Dataset content START

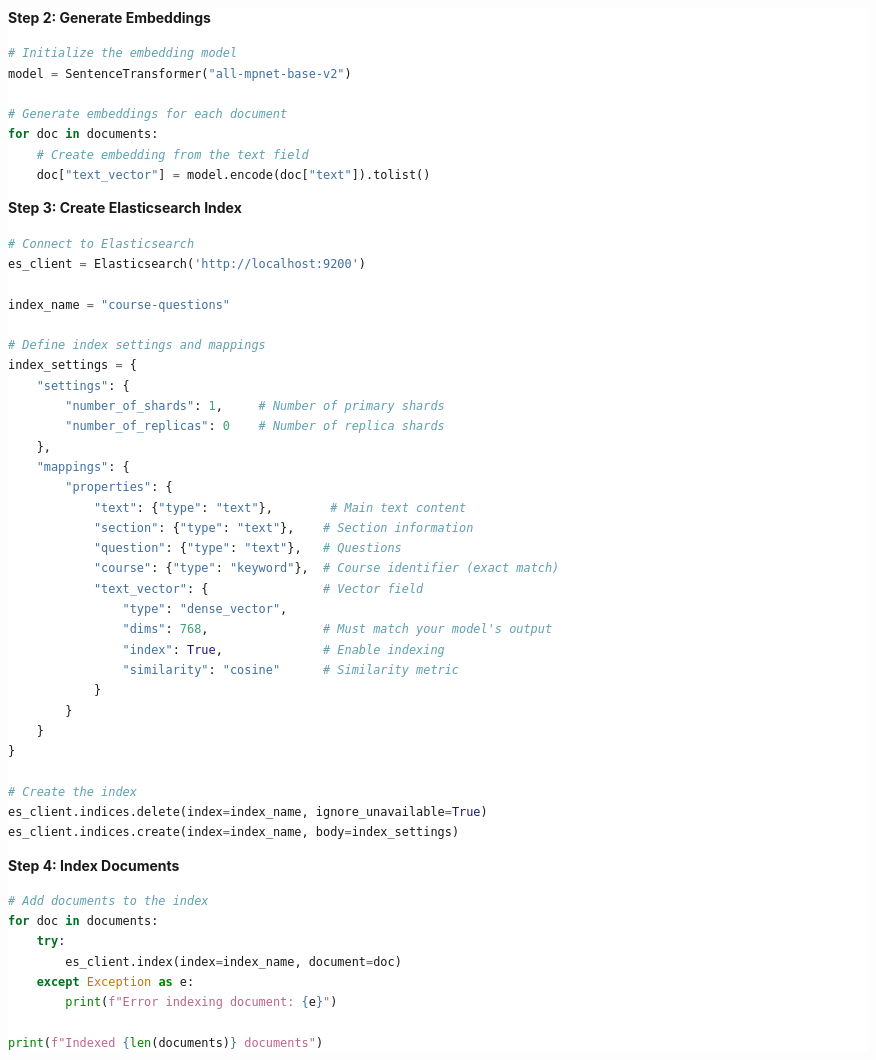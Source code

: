 **Step 2: Generate Embeddings**
```python
# Initialize the embedding model
model = SentenceTransformer("all-mpnet-base-v2")

# Generate embeddings for each document
for doc in documents:
    # Create embedding from the text field
    doc["text_vector"] = model.encode(doc["text"]).tolist()
```

**Step 3: Create Elasticsearch Index**
```python
# Connect to Elasticsearch
es_client = Elasticsearch('http://localhost:9200')

index_name = "course-questions"

# Define index settings and mappings
index_settings = {
    "settings": {
        "number_of_shards": 1,     # Number of primary shards
        "number_of_replicas": 0    # Number of replica shards
    },
    "mappings": {
        "properties": {
            "text": {"type": "text"},        # Main text content
            "section": {"type": "text"},    # Section information
            "question": {"type": "text"},   # Questions
            "course": {"type": "keyword"},  # Course identifier (exact match)
            "text_vector": {                # Vector field
                "type": "dense_vector",
                "dims": 768,                # Must match your model's output
                "index": True,              # Enable indexing
                "similarity": "cosine"      # Similarity metric
            }
        }
    }
}

# Create the index
es_client.indices.delete(index=index_name, ignore_unavailable=True)
es_client.indices.create(index=index_name, body=index_settings)
```

**Step 4: Index Documents**
```python
# Add documents to the index
for doc in documents:
    try:
        es_client.index(index=index_name, document=doc)
    except Exception as e:
        print(f"Error indexing document: {e}")

print(f"Indexed {len(documents)} documents")
```
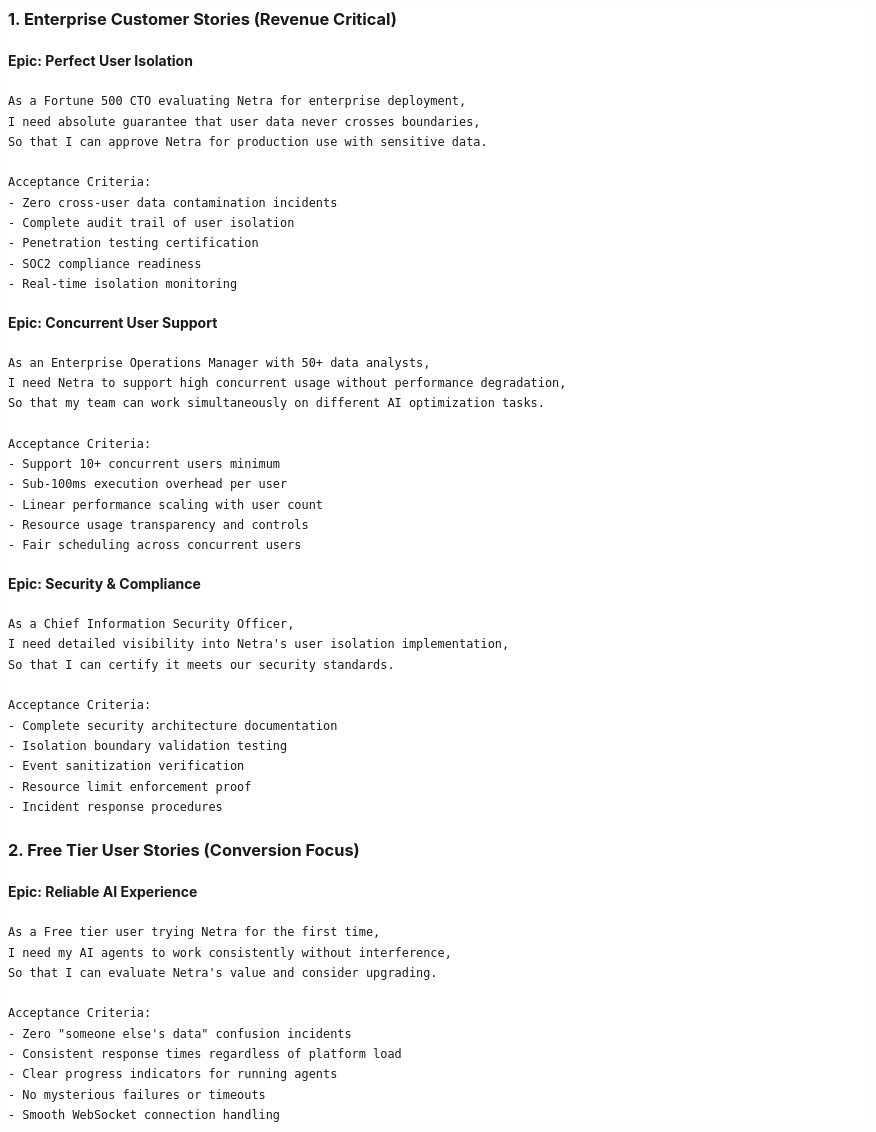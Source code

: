 ### 1. Enterprise Customer Stories (Revenue Critical)

#### Epic: Perfect User Isolation
```
As a Fortune 500 CTO evaluating Netra for enterprise deployment,
I need absolute guarantee that user data never crosses boundaries,
So that I can approve Netra for production use with sensitive data.

Acceptance Criteria:
- Zero cross-user data contamination incidents
- Complete audit trail of user isolation
- Penetration testing certification
- SOC2 compliance readiness
- Real-time isolation monitoring
```

#### Epic: Concurrent User Support  
```
As an Enterprise Operations Manager with 50+ data analysts,
I need Netra to support high concurrent usage without performance degradation,
So that my team can work simultaneously on different AI optimization tasks.

Acceptance Criteria:
- Support 10+ concurrent users minimum
- Sub-100ms execution overhead per user
- Linear performance scaling with user count
- Resource usage transparency and controls
- Fair scheduling across concurrent users
```

#### Epic: Security & Compliance
```
As a Chief Information Security Officer,
I need detailed visibility into Netra's user isolation implementation,
So that I can certify it meets our security standards.

Acceptance Criteria:
- Complete security architecture documentation
- Isolation boundary validation testing
- Event sanitization verification
- Resource limit enforcement proof
- Incident response procedures
```

### 2. Free Tier User Stories (Conversion Focus)

#### Epic: Reliable AI Experience
```
As a Free tier user trying Netra for the first time,
I need my AI agents to work consistently without interference,
So that I can evaluate Netra's value and consider upgrading.

Acceptance Criteria:
- Zero "someone else's data" confusion incidents
- Consistent response times regardless of platform load
- Clear progress indicators for running agents
- No mysterious failures or timeouts
- Smooth WebSocket connection handling
```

Dataset content END

Problem description:
An exact copy of every entry, without pictures, should be your output.

Your response:
Source code

: **Step 2: Generate Embeddings**
```python
# Initialize the embedding model
model = SentenceTransformer("all-mpnet-base-v2")

# Generate embeddings for each document
for doc in documents:
    # Create embedding from the text field
    doc["text_vector"] = model.encode(doc["text"]).tolist()
```

**Step 3: Create Elasticsearch Index**
```python
# Connect to Elasticsearch
es_client = Elasticsearch('http://localhost:9200')

index_name = "course-questions"

# Define index settings and mappings
index_settings = {
    "settings": {
        "number_of_shards": 1,     # Number of primary shards
        "number_of_replicas": 0    # Number of replica shards
    },
    "mappings": {
        "properties": {
            "text": {"type": "text"},        # Main text content
            "section": {"type": "text"},    # Section information
            "question": {"type": "text"},   # Questions
            "course": {"type": "keyword"},  # Course identifier (exact match)
            "text_vector": {                # Vector field
                "type": "dense_vector",
                "dims": 768,                # Must match your model's output
                "index": True,              # Enable indexing
                "similarity": "cosine"      # Similarity metric
            }
        }
    }
}

# Create the index
es_client.indices.delete(index=index_name, ignore_unavailable=True)
es_client.indices.create(index=index_name, body=index_settings)
```

**Step 4: Index Documents**
```python
# Add documents to the index
for doc in documents:
    try:
        es_client.index(index=index_name, document=doc)
    except Exception as e:
        print(f"Error indexing document: {e}")

print(f"Indexed {len(documents)} documents")
```
Source code

: ### 1. Enterprise Customer Stories (Revenue Critical)

#### Epic: Perfect User Isolation
```
As a Fortune 500 CTO evaluating Netra for enterprise deployment,
I need absolute guarantee that user data never crosses boundaries,
So that I can approve Netra for production use with sensitive data.

Acceptance Criteria:
- Zero cross-user data contamination incidents
- Complete audit trail of user isolation
- Penetration testing certification
- SOC2 compliance readiness
- Real-time isolation monitoring
```

#### Epic: Concurrent User Support  
```
As an Enterprise Operations Manager with 50+ data analysts,
I need Netra to support high concurrent usage without performance degradation,
So that my team can work simultaneously on different AI optimization tasks.

Acceptance Criteria:
- Support 10+ concurrent users minimum
- Sub-100ms execution overhead per user
- Linear performance scaling with user count
- Resource usage transparency and controls
- Fair scheduling across concurrent users
```

#### Epic: Security & Compliance
```
As a Chief Information Security Officer,
I need detailed visibility into Netra's user isolation implementation,
So that I can certify it meets our security standards.

Acceptance Criteria:
- Complete security architecture documentation
- Isolation boundary validation testing
- Event sanitization verification
- Resource limit enforcement proof
- Incident response procedures
```

### 2. Free Tier User Stories (Conversion Focus)

#### Epic: Reliable AI Experience
```
As a Free tier user trying Netra for the first time,
I need my AI agents to work consistently without interference,
So that I can evaluate Netra's value and consider upgrading.

Acceptance Criteria:
- Zero "someone else's data" confusion incidents
- Consistent response times regardless of platform load
- Clear progress indicators for running agents
- No mysterious failures or timeouts
- Smooth WebSocket connection handling
```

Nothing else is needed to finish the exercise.